Blue Jays add closer Santos from White Sox

Toronto Blue Jays GM Alex Anthopoulos held true to his word that he'll leave this week's winter meetings with a closer, trading for Sergio Santos of the Chicago White Sox on Tuesday. Fellow right-handed pitcher Nestor Molina is off to the Windy City.
Former White Sox closer Sergio Santos had 30 saves in 2011 while posting a 4-5 record, 3.55 earned-run average and striking out 92 hitters in 63 1/3 innings pitched. (Ed Zurga/Getty Images)

Toronto Blue Jays general manager Alex Anthopoulos accomplished at least three things with Tuesday's re-acquisition of closer Sergio Santos: He didn't throw big money at a proven stopper — at least in the short term — has a strikeout pitcher and one under team control for several seasons.

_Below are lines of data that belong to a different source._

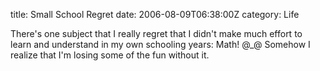 title: Small School Regret
date: 2006-08-09T06:38:00Z
category: Life

There's one subject that I really regret that I didn't make much effort to learn and understand in my own schooling years: Math! @\_@ Somehow I realize that I'm losing some of the fun without it.
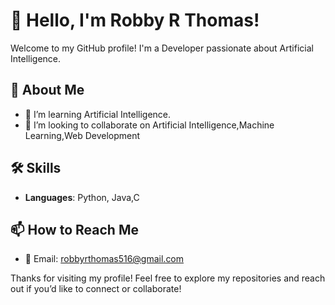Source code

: # 👋 Hello, I'm Robby R Thomas!

Welcome to my GitHub profile! I'm a Developer passionate about Artificial Intelligence.

## 🚀 About Me

- 🌱 I’m learning Artificial Intelligence.
- 👯 I’m looking to collaborate on Artificial Intelligence,Machine Learning,Web Development

## 🛠️ Skills

- **Languages**: Python, Java,C


## 📫 How to Reach Me
- 📧 Email: robbyrthomas516@gmail.com



Thanks for visiting my profile! Feel free to explore my repositories and reach out if you’d like to connect or collaborate!

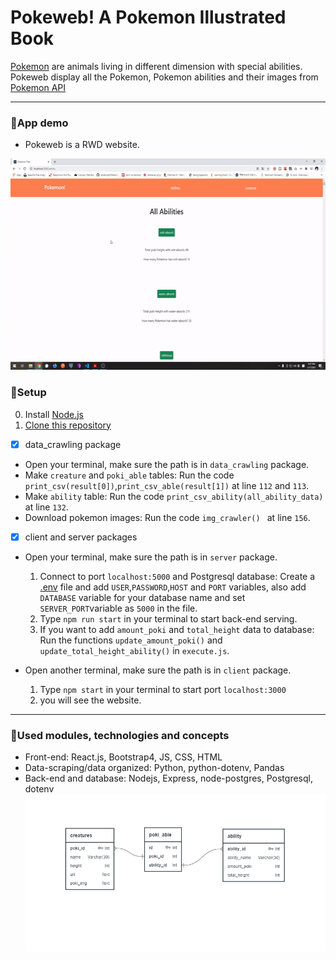 # Pokeweb! A Pokemon Illustrated Book
[Pokemon](https://en.wikipedia.org/wiki/Pok%C3%A9mon) are animals living in different dimension with special abilities.
Pokeweb display all the Pokemon, Pokemon abilities and their images from [Pokemon API](https://pokeapi.co)

---
### :japanese_ogre:App demo
* Pokeweb is a RWD website.
<img src = "readme_assets/pokeweb_demo.gif" width = "600" height="338">

### :japanese_ogre:Setup
0. Install [Node.js](https://nodejs.org/en/download/)
1. [Clone this repository](https://docs.github.com/en/free-pro-team@latest/github/creating-cloning-and-archiving-repositories/cloning-a-repository)


- [x] data_crawling package
* Open your terminal, make sure the path is in `data_crawling` package.
* Make `creature` and `poki_able` tables: Run the code `print_csv(result[0])`,`print_csv_able(result[1])` at line `112` and `113`. 
* Make `ability` table: Run the code `print_csv_ability(all_ability_data)` at line `132`.
* Download pokemon images: Run the code `img_crawler() ` at line `156`.


- [x] client and server packages
* Open your terminal, make sure the path is in `server` package.
    1. Connect to port `localhost:5000` and Postgresql database: Create a [.env](https://medium.com/the-node-js-collection/making-your-node-js-work-everywhere-with-environment-variables-2da8cdf6e786) file and add `USER`,`PASSWORD`,`HOST` and `PORT` variables, also add `DATABASE` variable for your database name and set `SERVER_PORT`variable as `5000`  in the file.
    2. Type `npm run start` in your terminal to start back-end serving.
    3. If you want to add `amount_poki` and `total_height` data to database: Run the functions `update_amount_poki()` and `update_total_height_ability()` in `execute.js`.

* Open another terminal, make sure the path is in `client` package.
    1. Type `npm start` in your terminal to start port `localhost:3000`
    3. you will see the website.

---
### :japanese_ogre:Used modules, technologies and concepts
* Front-end: React.js, Bootstrap4, JS, CSS, HTML
* Data-scraping/data organized: Python, python-dotenv, Pandas
* Back-end and database: Nodejs, Express, node-postgres, Postgresql, dotenv
![database design](readme_assets/database_design_poki.PNG)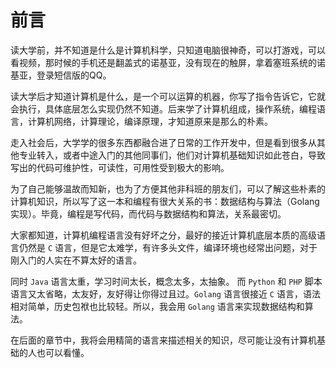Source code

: # 前言

读大学前，并不知道是什么是计算机科学，只知道电脑很神奇，可以打游戏，可以看视频，那时候的手机还是翻盖式的诺基亚，没有现在的触屏，拿着塞班系统的诺基亚，登录短信版的QQ。

读大学后才知道计算机是什么，是一个可以运算的机器，你写了指令告诉它，它就会执行，具体底层怎么实现仍然不知道。后来学了计算机组成，操作系统，编程语言，计算机网络，计算理论，编译原理，才知道原来是那么的朴素。

走入社会后，大学学的很多东西都融合进了日常的工作开发中，但是看到很多从其他专业转入，或者中途入门的其他同事们，他们对计算机基础知识如此苍白，导致写出的代码可维护性，可读性，可用性受到极大的影响。

为了自己能够温故而知新，也为了方便其他非科班的朋友们，可以了解这些朴素的计算机知识，所以写了这一本和编程有很大关系的书：数据结构与算法（Golang实现）。毕竟，编程是写代码，而代码与数据结构和算法，关系最密切。

大家都知道，计算机编程语言没有好坏之分，最好的接近计算机底层本质的高级语言仍然是 `C` 语言，但是它太难学，有许多头文件，编译环境也经常出问题，对于刚入门的人实在不算太好的语言。

同时 `Java` 语言太重，学习时间太长，概念太多，太抽象。 而 `Python` 和 `PHP` 脚本语言又太省略，太友好，友好得让你得过且过。`Golang` 语言很接近 `C` 语言，语法相对简单，历史包袱也比较轻。所以，我会用 `Golang` 语言来实现数据结构和算法。

在后面的章节中，我将会用精简的语言来描述相关的知识，尽可能让没有计算机基础的人也可以看懂。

Attending baseball's winter meetings in Dallas, Anthopoulos picked up Santos from the Chicago White Sox for fellow right-handed pitcher Nestor Molina.

Santos, 28, converted 30 of 36 save chances in 2011 while posting a 4-5 record, 3.55 earned-run average and striking out 92 hitters in 63 1/3 innings pitched. He ranked third among American League relief pitchers last season with 13.07 strikeouts per nine innings pitched.

Santos was golfing when Anthopoulos called to tell him about the trade. The deal caught the hurler by surprise — a few days after the season ended, he signed a three-year, $8.25-million US contract with the White Sox.

Santos said he's "glad to be back" with the Blue Jays.

"I'm excited to be moving to a new team and [one that's] going in the direction that Toronto is going in," Santos said on a conference call.

Santos will earn $1 million in 2012, $2.75 million in 2013 and $3.75 million in 2014. There are also three club options from 2015 through 2017, totalling $22.75 million.

There is a $750,000 buyout if the option years are declined.

The Blue Jays first acquired Santos in 2005 from the Arizona Diamondbacks, who drafted the player 27th overall as a shortstop in 2002. He converted to pitcher in 2009 while in the White Sox organization and made his big-league debut the next year.

No interest in pitching

Anthopoulos was the Blue Jays' assistant GM when Santos was in their organization. The team asked Santos if he wanted to take a try on the mound, but he wasn't interested.

"He didn't want to pitch. He believed in himself as a shortstop," Anthopoulos said.

Santos made it as high as AAA as an infielder. He was a career .248 hitter with 72 home runs in the minors, starting out in 2002 in the Arizona system.

In two major league seasons as a pitcher, the California native is 6-7 with 31 saves and 3.29 ERA.

Anthopoulos said Santos's contract situation and "electric stuff" made him especially attractive, given his arm hasn't endured a lot of wear because of his late switch to pitching.

Toronto's saves leader last season was Frank Francisco with 17. Santos immediately inherited the role.

"He's got the ninth inning for us," Anthopoulos said. "We think he's got a chance to be an elite closer."

Chris Sale was second on the White Sox last season with eight saves. Chicago had planned to move him into the rotation next year.

Asked who would be the Chicago closer in 2012, new manager Robin Ventura wasn't sure.

"I knew yesterday," he said. "But obviously, you know, right now you're going to wait and see how the rest of this week goes and figure it out from there."

Molina, 22, split his time with AA New Hampshire and single-A Dunedin, going 12-3 with a 2.21 ERA in 26 games.